◆ THE RECORDS:
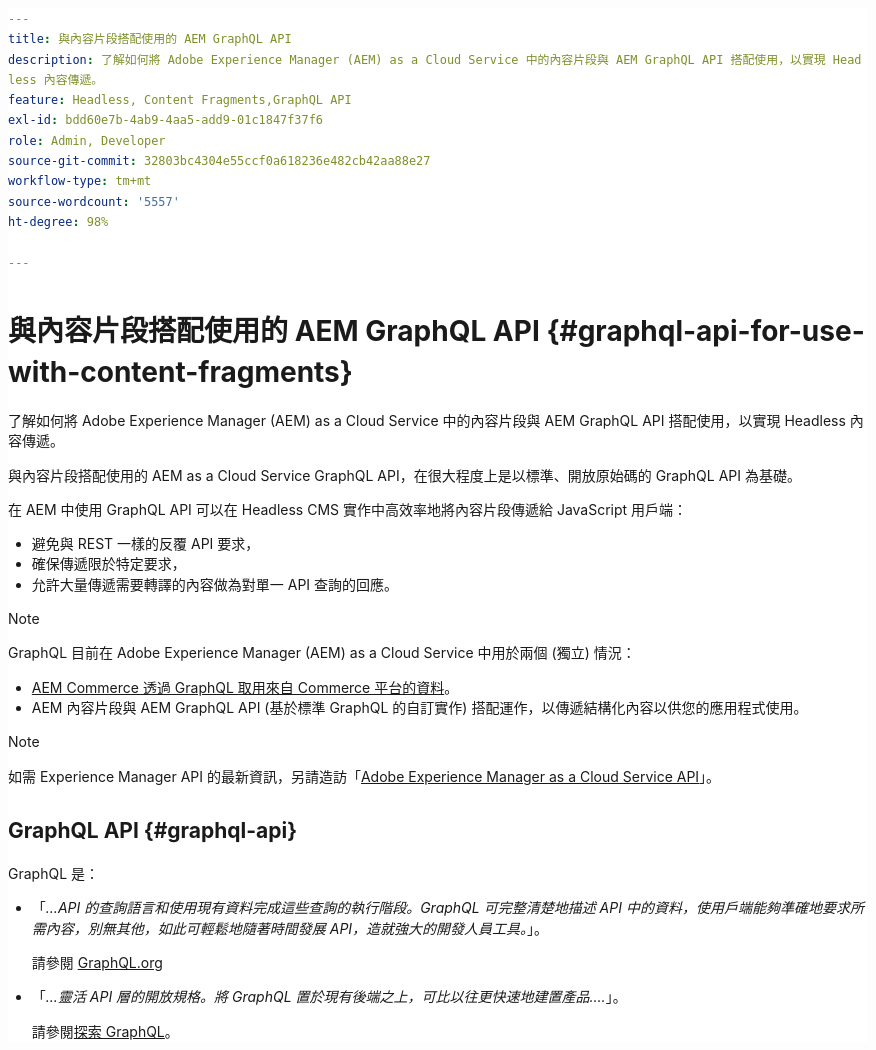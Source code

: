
 ```yaml
---
title: 與內容片段搭配使用的 AEM GraphQL API
description: 了解如何將 Adobe Experience Manager (AEM) as a Cloud Service 中的內容片段與 AEM GraphQL API 搭配使用，以實現 Headless 內容傳遞。
feature: Headless, Content Fragments,GraphQL API
exl-id: bdd60e7b-4ab9-4aa5-add9-01c1847f37f6
role: Admin, Developer
source-git-commit: 32803bc4304e55ccf0a618236e482cb42aa88e27
workflow-type: tm+mt
source-wordcount: '5557'
ht-degree: 98%

---
```



# 與內容片段搭配使用的 AEM GraphQL API {#graphql-api-for-use-with-content-fragments}

了解如何將 Adobe Experience Manager (AEM) as a Cloud Service 中的內容片段與 AEM GraphQL API 搭配使用，以實現 Headless 內容傳遞。

與內容片段搭配使用的 AEM as a Cloud Service GraphQL API，在很大程度上是以標準、開放原始碼的 GraphQL API 為基礎。

在 AEM 中使用 GraphQL API 可以在 Headless CMS 實作中高效率地將內容片段傳遞給 JavaScript 用戶端：

* 避免與 REST 一樣的反覆 API 要求，
* 確保傳遞限於特定要求，
* 允許大量傳遞需要轉譯的內容做為對單一 API 查詢的回應。

>[!NOTE]
>
>GraphQL 目前在 Adobe Experience Manager (AEM) as a Cloud Service 中用於兩個 (獨立) 情況：
>
>* [AEM Commerce 透過 GraphQL 取用來自 Commerce 平台的資料](/help/commerce-cloud/integrating/magento.md)。
>* AEM 內容片段與 AEM GraphQL API (基於標準 GraphQL 的自訂實作) 搭配運作，以傳遞結構化內容以供您的應用程式使用。

>[!NOTE]
>
>如需 Experience Manager API 的最新資訊，另請造訪「[Adobe Experience Manager as a Cloud Service API](https://developer.adobe.com/experience-cloud/experience-manager-apis/)」。

## GraphQL API {#graphql-api}

GraphQL 是：

* 「*...API 的查詢語言和使用現有資料完成這些查詢的執行階段。GraphQL 可完整清楚地描述 API 中的資料，使用戶端能夠準確地要求所需內容，別無其他，如此可輕鬆地隨著時間發展 API，造就強大的開發人員工具。*」。

  請參閱 [GraphQL.org](https://graphql.org)

* 「*...靈活 API 層的開放規格。將 GraphQL 置於現有後端之上，可比以往更快速地建置產品....*」。

  請參閱[探索 GraphQL](https://www.graphql.com)。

◆ ACTIVITY: Retype every record above word for word, leaving out any pictures.

◆ EXERCISE SOLUTION:
Source code

:
 ```yaml
---
title: 與內容片段搭配使用的 AEM GraphQL API
description: 了解如何將 Adobe Experience Manager (AEM) as a Cloud Service 中的內容片段與 AEM GraphQL API 搭配使用，以實現 Headless 內容傳遞。
feature: Headless, Content Fragments,GraphQL API
exl-id: bdd60e7b-4ab9-4aa5-add9-01c1847f37f6
role: Admin, Developer
source-git-commit: 32803bc4304e55ccf0a618236e482cb42aa88e27
workflow-type: tm+mt
source-wordcount: '5557'
ht-degree: 98%

---
```



# 與內容片段搭配使用的 AEM GraphQL API {#graphql-api-for-use-with-content-fragments}

了解如何將 Adobe Experience Manager (AEM) as a Cloud Service 中的內容片段與 AEM GraphQL API 搭配使用，以實現 Headless 內容傳遞。

與內容片段搭配使用的 AEM as a Cloud Service GraphQL API，在很大程度上是以標準、開放原始碼的 GraphQL API 為基礎。

在 AEM 中使用 GraphQL API 可以在 Headless CMS 實作中高效率地將內容片段傳遞給 JavaScript 用戶端：

* 避免與 REST 一樣的反覆 API 要求，
* 確保傳遞限於特定要求，
* 允許大量傳遞需要轉譯的內容做為對單一 API 查詢的回應。

>[!NOTE]
>
>GraphQL 目前在 Adobe Experience Manager (AEM) as a Cloud Service 中用於兩個 (獨立) 情況：
>
>* [AEM Commerce 透過 GraphQL 取用來自 Commerce 平台的資料](/help/commerce-cloud/integrating/magento.md)。
>* AEM 內容片段與 AEM GraphQL API (基於標準 GraphQL 的自訂實作) 搭配運作，以傳遞結構化內容以供您的應用程式使用。

>[!NOTE]
>
>如需 Experience Manager API 的最新資訊，另請造訪「[Adobe Experience Manager as a Cloud Service API](https://developer.adobe.com/experience-cloud/experience-manager-apis/)」。

## GraphQL API {#graphql-api}

GraphQL 是：

* 「*...API 的查詢語言和使用現有資料完成這些查詢的執行階段。GraphQL 可完整清楚地描述 API 中的資料，使用戶端能夠準確地要求所需內容，別無其他，如此可輕鬆地隨著時間發展 API，造就強大的開發人員工具。*」。

  請參閱 [GraphQL.org](https://graphql.org)

* 「*...靈活 API 層的開放規格。將 GraphQL 置於現有後端之上，可比以往更快速地建置產品....*」。

  請參閱[探索 GraphQL](https://www.graphql.com)。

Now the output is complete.